Secret sexy drawings by Branwell Brontë will be revealed at the first exhibition ever to focus exclusively on the wayward brother of the three literary sisters.

“Sex Drugs and Literature — the infernal world of Branwell Brontë” charts the tragic and sometimes scandalous life of the man who died a drunken wreck, aged 31.

It is to be launched next Saturday, at the Parsonage Museum, in Haworth, and will run until June 1, 2011.

It reveals the hidden decadent side of his life, both at his home at the parsonage and when working away for two short periods.

Research for the exhibition has unearthed faintly drawn indecent pencil sketches of figures on the back of a finished drawing.

It also charts his failed affairs and possible fathering of an illegitimate child.

The exhibition has been put together by the Brontë Parsonage Museum’s collections manager, Ann Dinsdale, and her staff.

She said: “On the back of a finished drawing there are small figures that look like scenes of decadence.

“We think that Branwell might have been in the habit of making sketches of indecent behaviour and this one has survived — other artists have done the same.

“He was a tragic failure in many ways. His father and sisters had great expectations of him but they never materialised and he died an alcoholic and addicted to opium.

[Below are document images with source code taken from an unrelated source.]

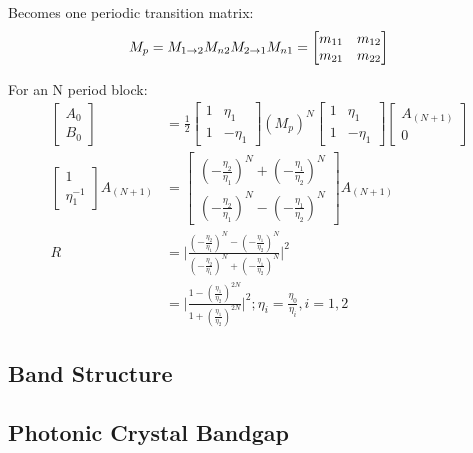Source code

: Becomes one periodic transition matrix:
\begin{equation*}
	M_p = M_{1\rightarrow2}M_{n2}M_{2\rightarrow1}M_{n1} = \begin{bmatrix}m_{11} & m_{12}\\m_{21} & m_{22}\end{bmatrix}\\ 	
\end{equation*}

For an N period block:
\begin{equation*}
	\begin{aligned}
		\begin{bmatrix}A_0\\B_0 \end{bmatrix} 
		&=\frac{1}{2}\begin{bmatrix}1 & \eta_1\\1 & -\eta_1\end{bmatrix} 
		(M_p)^N 
		\begin{bmatrix}1 & \eta_1\\1 & -\eta_1\end{bmatrix}\begin{bmatrix}A_{(N+1)}\\0\end{bmatrix}\\
		\begin{bmatrix}1 \\\eta_1^{-1}\end{bmatrix}A_{(N+1)}
		&= \begin{bmatrix}(-\frac{\eta_2}{\eta_1})^N+(-\frac{\eta_1}{\eta_2})^N \\ (-\frac{\eta_2}{\eta_1})^N-(-\frac{\eta_1}{\eta_2})^N\end{bmatrix}A_{(N+1)}\\
		R &= \Bigg|\frac{(-\frac{\eta_2}{\eta_1})^N-(-\frac{\eta_1}{\eta_2})^N}{(-\frac{\eta_2}{\eta_1})^N+(-\frac{\eta_1}{\eta_2})^N}\Bigg|^2\\
		&=\Bigg|\frac{1-(\frac{\eta_1}{\eta_2})^{2N}}{1+(\frac{\eta_1}{\eta_2})^{2N}}\Bigg|^2; \eta_i = \frac{\eta_0}{\eta_i}, i = 1, 2
	\end{aligned}
\end{equation*}

\subsection{Band Structure}

\subsection{Photonic Crystal Bandgap}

“Perhaps one of the most pathetic episodes was a last note to his friend, John Brown, who lived in the village, written just before he died asking him if he could get hold of five pence worth of gin. It’s a scrawled and ill-spelled note and very sad when you consider what expectations they had for him.”

Branwell would illustrate some of his letters with drawings showing himself as a corpse or a drunken man, she added.

As his sisters worked on their novels, Branwell failed to hold down the profession as a portrait painter in Bradford and was dismissed in disgrace from a job as a tutor after an alleged affair with his boss’s wife. There was also a scandalous story that during employment in the Lake District he had an affair with a servant girl and fathered a child.

And he failed to hold down paid work, being sacked as a railway clerk for the Leeds and Manchester Railway. “You can see that as the girls went on to pen these fantastic novels, he ended up a sad alcoholic who achieved nothing,” said Mrs Dinsdale. Much of the archive about Branwell had come from the HH Houston collection, which had been donated by the American collection in the early years of the last century, she added.

Branwell died in September 1848 followed by his sister Emily, aged 30, in December and sister Anne, 29, in May 1849. Charlotte died in pregnancy in March 1855, aged 38.